Homelessness in Austin is starting to look different.
“It's more visible now, I think, than a year ago,” said Austin Mayor Steve Adler.
The new point-in-time count shows that since last year 72 more people are living in cars, tents, parks, under bridges and on the streets. Many people would guess it's more.
“This pop-up of camping tents under highways and bridges, I think, really catches our attention,” said Ann Howard, Executive Director of ECHO.
Overall, the number of homeless people in Austin is up five percent from 2,148 in 2018 to 2,255 in 2019. Almost half were counted living outside, the rest were counted in shelters.
“The numbers are not moving in the direction we want, they are increased,” said Austin Council Member Kathie Tovo.
“More people is not better and it means we need to redouble our efforts,” said Mayor Adler.
The homeless count is higher than it's been since 2011. But several projects underway in Austin are helping to reduce homelessness for young adults.
“The first and most important thing is getting youth into housing,” said Susan McDowell, CEO of Lifeworks Austin.
Lifeworks is building 29 apartments for homeless youth. It's one example of how nonprofits and the City of Austin have cut in half the number of 18 to 24-year-old men and women living on the streets.

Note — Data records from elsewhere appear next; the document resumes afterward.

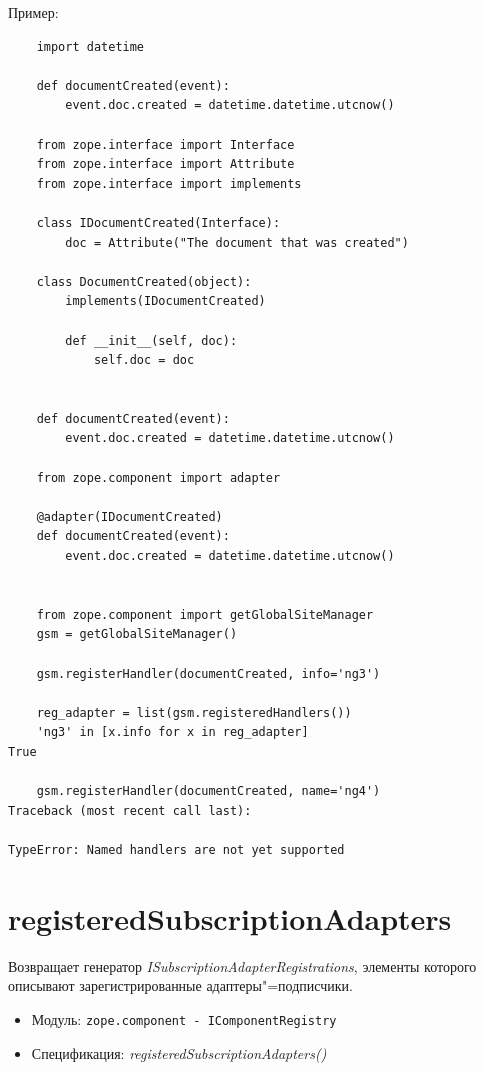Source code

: \documentclass[a4paper,openany,twoside,draft]{book}
\providecommand*{\DUroletitlereference}[1]{\textsl{#1}}
\begin{document}
Пример:

\begin{verbatim}
    import datetime

    def documentCreated(event):
        event.doc.created = datetime.datetime.utcnow()

    from zope.interface import Interface
    from zope.interface import Attribute
    from zope.interface import implements

    class IDocumentCreated(Interface):
        doc = Attribute("The document that was created")

    class DocumentCreated(object):
        implements(IDocumentCreated)

        def __init__(self, doc):
            self.doc = doc


    def documentCreated(event):
        event.doc.created = datetime.datetime.utcnow()

    from zope.component import adapter

    @adapter(IDocumentCreated)
    def documentCreated(event):
        event.doc.created = datetime.datetime.utcnow()


    from zope.component import getGlobalSiteManager
    gsm = getGlobalSiteManager()

    gsm.registerHandler(documentCreated, info='ng3')

    reg_adapter = list(gsm.registeredHandlers())
    'ng3' in [x.info for x in reg_adapter]
True

    gsm.registerHandler(documentCreated, name='ng4')
Traceback (most recent call last):

TypeError: Named handlers are not yet supported
\end{verbatim}


\section*{registeredSubscriptionAdapters%
  \label{registeredsubscriptionadapters}%
}

Возвращает генератор \DUroletitlereference{ISubscriptionAdapterRegistrations}, элементы которого описывают зарегистрированные адаптеры"=подписчики.

\begin{itemize}

\item Модуль: \texttt{zope.component - IComponentRegistry}

\item Спецификация: \DUroletitlereference{registeredSubscriptionAdapters()}

\end{itemize}
\end{document}
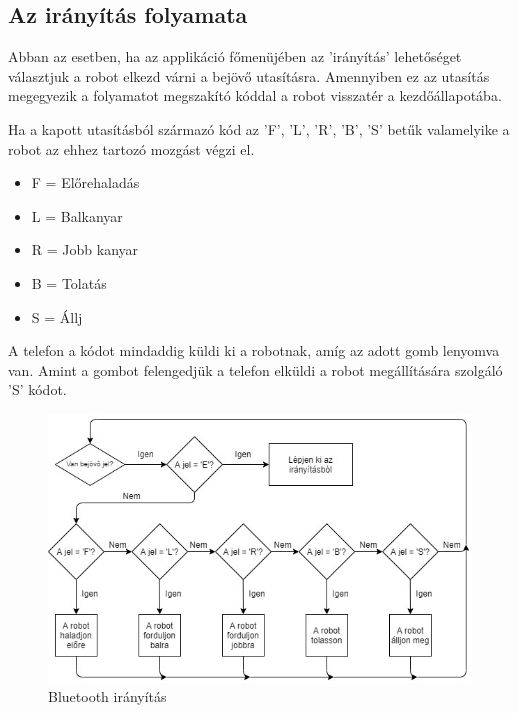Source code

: \documentclass[]{thesis-ekf}
\theoremstyle{definition}
\begin{document}
\subsection{Az irányítás folyamata}\label{controlkepernyo_allapo}
Abban az esetben, ha az applikáció főmenüjében az ’irányítás’ lehetőséget választjuk a robot elkezd várni a bejövő utasításra. Amennyiben ez az utasítás megegyezik a folyamatot megszakító kóddal a robot visszatér a kezdőállapotába.

Ha a kapott utasításból származó kód az 'F', 'L', 'R', 'B', 'S' betűk valamelyike a robot az ehhez tartozó mozgást végzi el.
\begin{itemize}
	\item F = Előrehaladás
	\item L = Balkanyar
	\item R = Jobb kanyar
	\item B = Tolatás
	\item S = Állj
\end{itemize}

A telefon a kódot mindaddig küldi ki a robotnak, amíg az adott gomb lenyomva van. Amint a gombot felengedjük a telefon elküldi a robot megállítására szolgáló 'S' kódot.
\begin{figure}[h]
	\centering
	\includegraphics[width=\columnwidth]{images/grafok/iranyitas_graf}
	\caption{Bluetooth irányítás}
	\label{iranyitas_graf}
\end{figure}
\end{document}
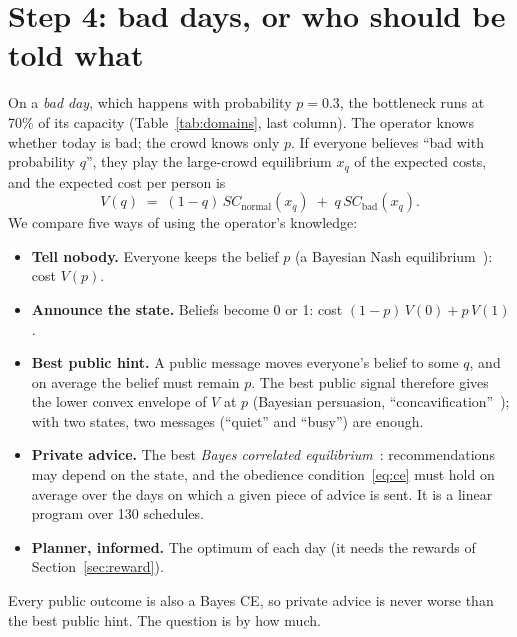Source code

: \documentclass{article}
\begin{document}
\section{Step 4: bad days, or who should be told what}\label{sec:bad}
On a \emph{bad day}, which happens with probability $p=0.3$, the bottleneck runs at 70\% of its capacity
(Table~\ref{tab:domains}, last column). The operator knows whether today is bad; the crowd knows only $p$. If
everyone believes ``bad with probability $q$'', they play the large-crowd equilibrium $x_q$ of the expected costs,
and the expected cost per person is
\begin{equation}\label{eq:V}
V(q) \;=\; (1-q)\,SC_{\text{normal}}(x_q) \;+\; q\,SC_{\text{bad}}(x_q).
\end{equation}
We compare five ways of using the operator's knowledge:
\begin{itemize}
\item \textbf{Tell nobody.} Everyone keeps the belief $p$ (a Bayesian Nash equilibrium~\cite{harsanyi}): cost $V(p)$.
\item \textbf{Announce the state.} Beliefs become 0 or 1: cost $(1-p)\,V(0)+p\,V(1)$.
\item \textbf{Best public hint.} A public message moves everyone's belief to some $q$, and on average the belief must
remain $p$. The best public signal therefore gives the lower convex envelope of $V$ at $p$ (Bayesian persuasion,
``concavification''~\cite{kamenica}); with two states, two messages (``quiet'' and ``busy'') are enough.
\item \textbf{Private advice.} The best \emph{Bayes correlated equilibrium}~\cite{bergemann}: recommendations may
depend on the state, and the obedience condition~\eqref{eq:ce} must hold on average over the days on which a given
piece of advice is sent. It is a linear program over 130 schedules.
\item \textbf{Planner, informed.} The optimum of each day (it needs the rewards of Section~\ref{sec:reward}).
\end{itemize}
Every public outcome is also a Bayes CE, so private advice is never worse than the best public hint. The question is
by how much.
\end{document}
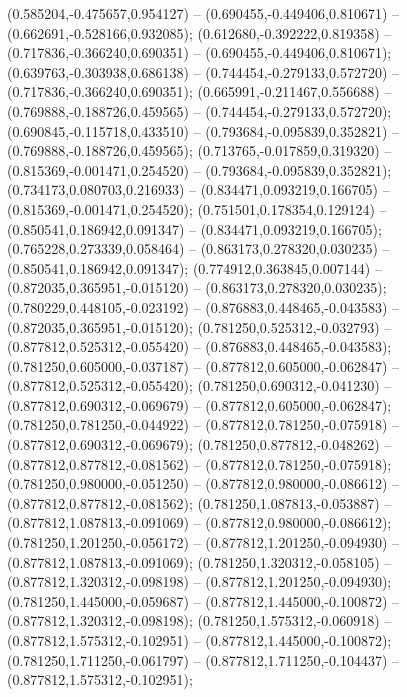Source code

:  (0.585204,-0.475657,0.954127) -- (0.690455,-0.449406,0.810671) -- (0.662691,-0.528166,0.932085);
 (0.612680,-0.392222,0.819358) -- (0.717836,-0.366240,0.690351) -- (0.690455,-0.449406,0.810671);
 (0.639763,-0.303938,0.686138) -- (0.744454,-0.279133,0.572720) -- (0.717836,-0.366240,0.690351);
 (0.665991,-0.211467,0.556688) -- (0.769888,-0.188726,0.459565) -- (0.744454,-0.279133,0.572720);
 (0.690845,-0.115718,0.433510) -- (0.793684,-0.095839,0.352821) -- (0.769888,-0.188726,0.459565);
 (0.713765,-0.017859,0.319320) -- (0.815369,-0.001471,0.254520) -- (0.793684,-0.095839,0.352821);
 (0.734173,0.080703,0.216933) -- (0.834471,0.093219,0.166705) -- (0.815369,-0.001471,0.254520);
 (0.751501,0.178354,0.129124) -- (0.850541,0.186942,0.091347) -- (0.834471,0.093219,0.166705);
 (0.765228,0.273339,0.058464) -- (0.863173,0.278320,0.030235) -- (0.850541,0.186942,0.091347);
 (0.774912,0.363845,0.007144) -- (0.872035,0.365951,-0.015120) -- (0.863173,0.278320,0.030235);
 (0.780229,0.448105,-0.023192) -- (0.876883,0.448465,-0.043583) -- (0.872035,0.365951,-0.015120);
 (0.781250,0.525312,-0.032793) -- (0.877812,0.525312,-0.055420) -- (0.876883,0.448465,-0.043583);
 (0.781250,0.605000,-0.037187) -- (0.877812,0.605000,-0.062847) -- (0.877812,0.525312,-0.055420);
 (0.781250,0.690312,-0.041230) -- (0.877812,0.690312,-0.069679) -- (0.877812,0.605000,-0.062847);
 (0.781250,0.781250,-0.044922) -- (0.877812,0.781250,-0.075918) -- (0.877812,0.690312,-0.069679);
 (0.781250,0.877812,-0.048262) -- (0.877812,0.877812,-0.081562) -- (0.877812,0.781250,-0.075918);
 (0.781250,0.980000,-0.051250) -- (0.877812,0.980000,-0.086612) -- (0.877812,0.877812,-0.081562);
 (0.781250,1.087813,-0.053887) -- (0.877812,1.087813,-0.091069) -- (0.877812,0.980000,-0.086612);
 (0.781250,1.201250,-0.056172) -- (0.877812,1.201250,-0.094930) -- (0.877812,1.087813,-0.091069);
 (0.781250,1.320312,-0.058105) -- (0.877812,1.320312,-0.098198) -- (0.877812,1.201250,-0.094930);
 (0.781250,1.445000,-0.059687) -- (0.877812,1.445000,-0.100872) -- (0.877812,1.320312,-0.098198);
 (0.781250,1.575312,-0.060918) -- (0.877812,1.575312,-0.102951) -- (0.877812,1.445000,-0.100872);
 (0.781250,1.711250,-0.061797) -- (0.877812,1.711250,-0.104437) -- (0.877812,1.575312,-0.102951);
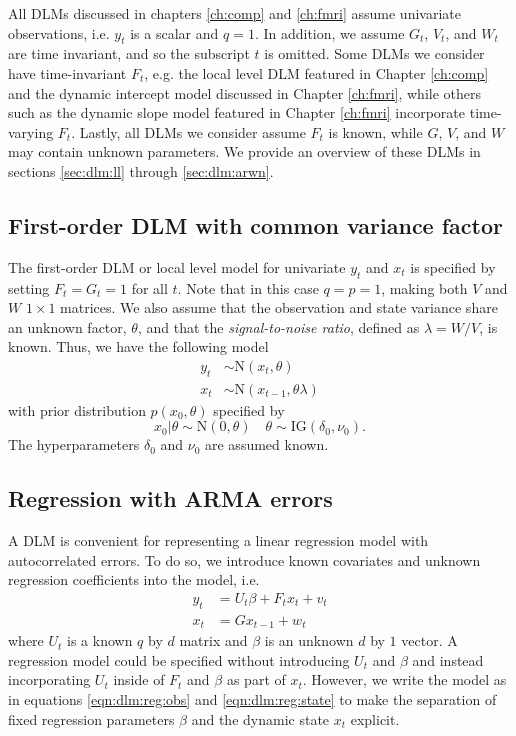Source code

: All DLMs discussed in chapters \ref{ch:comp} and \ref{ch:fmri} assume univariate observations, i.e. $y_t$ is a scalar and $q = 1$. In addition, we assume $G_t$, $V_t$, and $W_t$ are time invariant, and so the subscript $t$ is omitted. Some DLMs we consider have time-invariant $F_t$, e.g. the local level DLM featured in Chapter \ref{ch:comp} and the dynamic intercept model discussed in Chapter \ref{ch:fmri}, while others such as the dynamic slope model featured in Chapter \ref{ch:fmri} incorporate time-varying $F_t$. Lastly, all DLMs we consider assume $F_t$ is known, while $G$, $V$, and $W$ may contain unknown parameters. We provide an overview of these DLMs in sections \ref{sec:dlm:ll} through \ref{sec:dlm:arwn}.

\subsection{First-order DLM with common variance factor \label{sec:dlm:ll}}

The first-order DLM or local level model for univariate $y_t$ and $x_t$ is specified by setting $F_t = G_t = 1$ for all $t$. Note that in this case $q = p = 1$, making both $V$ and $W$ $1 \times 1$ matrices. We also assume that the observation and state variance share an unknown factor, $\theta$, and that the \emph{signal-to-noise ratio}, defined as $\lambda = W / V$, is known. Thus, we have the following model
\begin{align}
y_t &\sim \mbox{N}(x_t, \theta) \label{eqn:ll:obs} \\
x_t &\sim \mbox{N}(x_{t-1}, \theta\lambda) \label{eqn:ll:state}
\end{align}
with prior distribution $p(x_0, \theta)$ specified by
\begin{equation}
x_0|\theta \sim \mbox{N}(0, \theta) \quad \theta \sim \mbox{IG}(\delta_0,\nu_0). \label{eqn:ll:prior}
\end{equation}
The hyperparameters $\delta_0$ and $\nu_0$ are assumed known.

\subsection{Regression with ARMA errors \label{sec:dlm:arma}}

A DLM is convenient for representing a linear regression model with autocorrelated errors. To do so, we introduce known covariates and unknown regression coefficients into the model, i.e.
\begin{align}
y_t &= U_t\beta + F_tx_t + v_t \label{eqn:dlm:reg:obs} \\
x_t &= Gx_{t-1} + w_t \label{eqn:dlm:reg:state}
\end{align}
where $U_t$ is a known $q$ by $d$ matrix and $\beta$ is an unknown $d$ by $1$ vector. A regression model could be specified without introducing $U_t$ and $\beta$ and instead incorporating $U_t$ inside of $F_t$ and $\beta$ as part of $x_t$. However, we write the model as in equations \eqref{eqn:dlm:reg:obs} and \eqref{eqn:dlm:reg:state} to make the separation of fixed regression parameters $\beta$ and the dynamic state $x_t$ explicit.

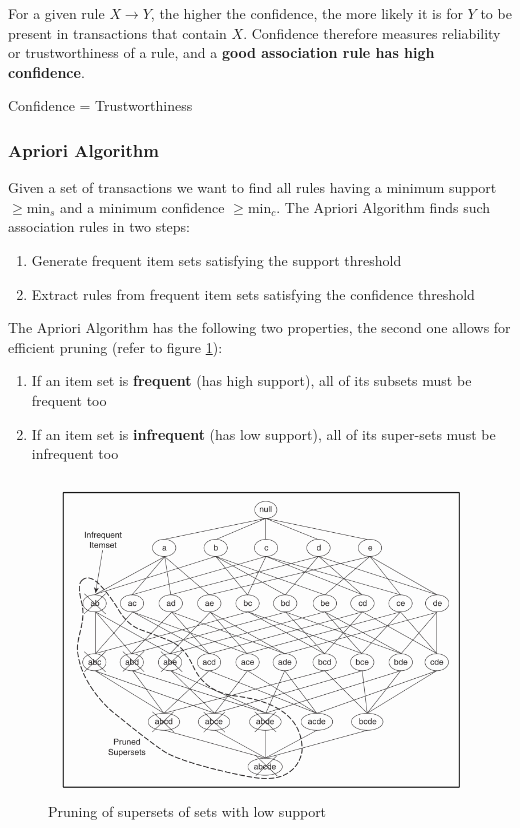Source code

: \documentclass[a4paper, 11pt]{article}
\begin{document}
For a given rule $X \rightarrow Y$, the higher the confidence, the more likely it is for $Y$ to be present in transactions that contain $X$. Confidence therefore measures reliability or trustworthiness of a rule, and a \textbf{good association rule has high confidence}.

\begin{theorem}
	Confidence = Trustworthiness
\end{theorem}

\subsubsection{Apriori Algorithm}

Given a set of transactions we want to find all rules having a minimum support $\geq \text{min}_s$ and a minimum confidence $\geq \text{min}_c$. The Apriori Algorithm finds such association rules in two steps:
\begin{enumerate}
	\item Generate frequent item sets satisfying the support threshold
	\item Extract rules from frequent item sets satisfying the confidence threshold
\end{enumerate}

The Apriori Algorithm has the following two properties, the second one allows for efficient pruning (refer to figure \ref{fig:supersetpruning}):

\begin{enumerate}
	\item If an item set is \textbf{frequent} (has high support), all of its subsets must be frequent too
	\item If an item set is \textbf{infrequent} (has low support), all of its super-sets must be infrequent too
\end{enumerate}

\begin{figure}[tbh!]
	\centering
	\includegraphics[width=0.5\linewidth, keepaspectratio]{Pictures/superset_pruning}
	\caption{Pruning of supersets of sets with low support}
	\label{fig:supersetpruning}
\end{figure}
\end{document}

“The first priority is housing but then we begin to wrap around educational services, workforce and also mental health services to address the trauma many of them have faced while homeless,” said McDowell.
The annual homeless count is one window into the growing problem. But some council members say to see the issue clearly you must change your perspective.
“We can't give up. We can't look at this number of people experiencing homelessness going up as something that should discourage us. Instead we should feel hope as a basis for action,” said Austin Council Member Greg Casar.
The city's next actions will be hiring a homeless czar and looking at a new strategy for getting chronically homeless people into housing.